*What you are asked to do*
Copy out every line of the data where the word "únicos" is found.

[Plain-text document sources]

"""

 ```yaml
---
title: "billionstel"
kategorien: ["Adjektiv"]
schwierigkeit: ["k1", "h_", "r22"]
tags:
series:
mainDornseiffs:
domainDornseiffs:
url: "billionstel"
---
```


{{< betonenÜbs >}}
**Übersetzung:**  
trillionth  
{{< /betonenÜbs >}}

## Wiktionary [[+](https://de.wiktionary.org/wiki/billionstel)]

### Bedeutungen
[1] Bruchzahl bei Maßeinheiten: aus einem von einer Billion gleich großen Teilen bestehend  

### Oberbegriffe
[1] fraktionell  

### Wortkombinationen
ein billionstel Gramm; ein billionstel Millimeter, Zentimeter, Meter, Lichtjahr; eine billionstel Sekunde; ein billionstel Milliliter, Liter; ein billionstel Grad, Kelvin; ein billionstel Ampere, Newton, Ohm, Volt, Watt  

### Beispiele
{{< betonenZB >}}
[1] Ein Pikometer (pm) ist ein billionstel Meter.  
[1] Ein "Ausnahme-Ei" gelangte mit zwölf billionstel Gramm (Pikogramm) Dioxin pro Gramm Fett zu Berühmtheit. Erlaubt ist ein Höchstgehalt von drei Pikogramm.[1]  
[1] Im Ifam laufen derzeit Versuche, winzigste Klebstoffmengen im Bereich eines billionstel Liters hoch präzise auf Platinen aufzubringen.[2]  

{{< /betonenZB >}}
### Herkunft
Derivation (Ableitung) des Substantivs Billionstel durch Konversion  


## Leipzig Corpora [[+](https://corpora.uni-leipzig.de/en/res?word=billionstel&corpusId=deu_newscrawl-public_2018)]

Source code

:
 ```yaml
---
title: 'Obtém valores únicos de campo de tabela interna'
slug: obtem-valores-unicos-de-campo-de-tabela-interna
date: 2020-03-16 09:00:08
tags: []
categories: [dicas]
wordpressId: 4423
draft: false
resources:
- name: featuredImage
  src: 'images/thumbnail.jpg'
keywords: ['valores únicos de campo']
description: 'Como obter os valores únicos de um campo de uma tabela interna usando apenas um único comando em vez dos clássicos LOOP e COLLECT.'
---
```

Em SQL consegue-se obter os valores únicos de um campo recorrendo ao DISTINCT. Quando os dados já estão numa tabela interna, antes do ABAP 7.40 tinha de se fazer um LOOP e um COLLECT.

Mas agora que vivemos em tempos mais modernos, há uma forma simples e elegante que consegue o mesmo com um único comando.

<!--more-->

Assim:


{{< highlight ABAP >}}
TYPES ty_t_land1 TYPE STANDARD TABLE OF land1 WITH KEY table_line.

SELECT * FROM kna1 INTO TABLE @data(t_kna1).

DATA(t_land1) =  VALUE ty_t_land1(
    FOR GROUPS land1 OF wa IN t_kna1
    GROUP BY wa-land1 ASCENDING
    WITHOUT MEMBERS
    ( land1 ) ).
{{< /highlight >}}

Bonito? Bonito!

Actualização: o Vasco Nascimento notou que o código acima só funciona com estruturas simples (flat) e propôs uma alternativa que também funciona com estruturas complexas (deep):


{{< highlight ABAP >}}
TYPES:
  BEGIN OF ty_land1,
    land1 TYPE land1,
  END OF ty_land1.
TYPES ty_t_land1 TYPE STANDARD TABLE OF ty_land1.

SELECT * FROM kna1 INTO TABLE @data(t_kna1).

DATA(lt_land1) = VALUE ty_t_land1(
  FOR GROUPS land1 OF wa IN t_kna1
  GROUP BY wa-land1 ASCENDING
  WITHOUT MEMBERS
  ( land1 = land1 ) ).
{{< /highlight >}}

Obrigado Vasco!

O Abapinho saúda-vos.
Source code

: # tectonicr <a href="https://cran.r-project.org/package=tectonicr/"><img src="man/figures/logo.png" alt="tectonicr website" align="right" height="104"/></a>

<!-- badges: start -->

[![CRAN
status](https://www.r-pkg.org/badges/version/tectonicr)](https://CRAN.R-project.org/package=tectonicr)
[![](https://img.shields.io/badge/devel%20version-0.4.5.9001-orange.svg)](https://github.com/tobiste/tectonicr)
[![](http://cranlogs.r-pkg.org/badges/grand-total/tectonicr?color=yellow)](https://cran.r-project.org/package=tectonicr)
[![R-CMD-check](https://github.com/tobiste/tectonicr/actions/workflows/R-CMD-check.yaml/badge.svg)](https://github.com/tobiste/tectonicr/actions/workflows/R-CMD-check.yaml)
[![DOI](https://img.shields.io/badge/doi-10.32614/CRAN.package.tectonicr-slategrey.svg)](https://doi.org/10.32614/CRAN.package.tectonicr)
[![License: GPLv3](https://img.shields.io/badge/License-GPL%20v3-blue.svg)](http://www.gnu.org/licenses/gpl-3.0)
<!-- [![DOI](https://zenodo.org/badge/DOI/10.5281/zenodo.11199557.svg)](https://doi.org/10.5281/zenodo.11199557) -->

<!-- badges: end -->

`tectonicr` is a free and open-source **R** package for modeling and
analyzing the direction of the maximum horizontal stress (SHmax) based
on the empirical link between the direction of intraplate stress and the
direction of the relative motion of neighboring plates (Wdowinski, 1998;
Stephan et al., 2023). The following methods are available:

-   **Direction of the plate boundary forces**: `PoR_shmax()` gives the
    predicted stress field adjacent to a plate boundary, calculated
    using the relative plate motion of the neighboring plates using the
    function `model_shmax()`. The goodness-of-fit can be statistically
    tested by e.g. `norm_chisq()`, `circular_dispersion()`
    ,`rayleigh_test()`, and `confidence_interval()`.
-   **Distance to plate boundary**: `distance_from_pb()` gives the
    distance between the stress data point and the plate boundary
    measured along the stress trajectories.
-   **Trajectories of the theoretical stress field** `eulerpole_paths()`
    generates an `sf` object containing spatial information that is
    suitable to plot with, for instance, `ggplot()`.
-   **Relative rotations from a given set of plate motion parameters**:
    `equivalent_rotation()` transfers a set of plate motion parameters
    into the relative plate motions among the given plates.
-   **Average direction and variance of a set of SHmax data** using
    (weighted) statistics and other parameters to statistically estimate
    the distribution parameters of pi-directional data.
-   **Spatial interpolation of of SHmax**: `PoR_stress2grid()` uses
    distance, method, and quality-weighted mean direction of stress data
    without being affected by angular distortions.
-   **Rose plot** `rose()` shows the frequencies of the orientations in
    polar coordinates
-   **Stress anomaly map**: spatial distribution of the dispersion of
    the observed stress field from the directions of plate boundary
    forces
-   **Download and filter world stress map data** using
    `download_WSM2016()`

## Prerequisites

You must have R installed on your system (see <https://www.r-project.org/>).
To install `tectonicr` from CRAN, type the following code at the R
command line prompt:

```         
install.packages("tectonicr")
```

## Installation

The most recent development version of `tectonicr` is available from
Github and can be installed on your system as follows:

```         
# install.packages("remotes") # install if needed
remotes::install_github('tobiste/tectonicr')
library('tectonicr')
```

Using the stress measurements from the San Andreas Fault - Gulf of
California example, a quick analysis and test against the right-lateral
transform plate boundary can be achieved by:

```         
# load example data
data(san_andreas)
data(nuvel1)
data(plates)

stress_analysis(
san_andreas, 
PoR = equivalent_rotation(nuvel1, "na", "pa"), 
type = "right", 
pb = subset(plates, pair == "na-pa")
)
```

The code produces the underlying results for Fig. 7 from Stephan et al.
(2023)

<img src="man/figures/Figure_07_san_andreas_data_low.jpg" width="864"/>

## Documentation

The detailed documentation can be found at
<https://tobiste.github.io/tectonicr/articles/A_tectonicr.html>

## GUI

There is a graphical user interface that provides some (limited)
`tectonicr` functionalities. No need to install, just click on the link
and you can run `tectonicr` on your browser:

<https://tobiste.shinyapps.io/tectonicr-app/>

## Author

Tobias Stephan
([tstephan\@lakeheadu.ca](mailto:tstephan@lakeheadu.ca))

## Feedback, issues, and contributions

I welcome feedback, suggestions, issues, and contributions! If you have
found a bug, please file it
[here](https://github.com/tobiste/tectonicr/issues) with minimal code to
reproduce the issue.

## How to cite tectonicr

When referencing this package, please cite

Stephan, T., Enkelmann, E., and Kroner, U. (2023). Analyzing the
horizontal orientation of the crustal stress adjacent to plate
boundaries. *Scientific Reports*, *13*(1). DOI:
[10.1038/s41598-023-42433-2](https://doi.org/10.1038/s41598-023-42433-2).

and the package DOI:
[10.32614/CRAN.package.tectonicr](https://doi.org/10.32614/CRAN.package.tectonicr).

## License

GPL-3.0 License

"""

*Response*
title: 'Obtém valores únicos de campo de tabela interna'
keywords: ['valores únicos de campo']
description: 'Como obter os valores únicos de um campo de uma tabela interna usando apenas um único comando em vez dos clássicos LOOP e COLLECT.'
Em SQL consegue-se obter os valores únicos de um campo recorrendo ao DISTINCT. Quando os dados já estão numa tabela interna, antes do ABAP 7.40 tinha de se fazer um LOOP e um COLLECT.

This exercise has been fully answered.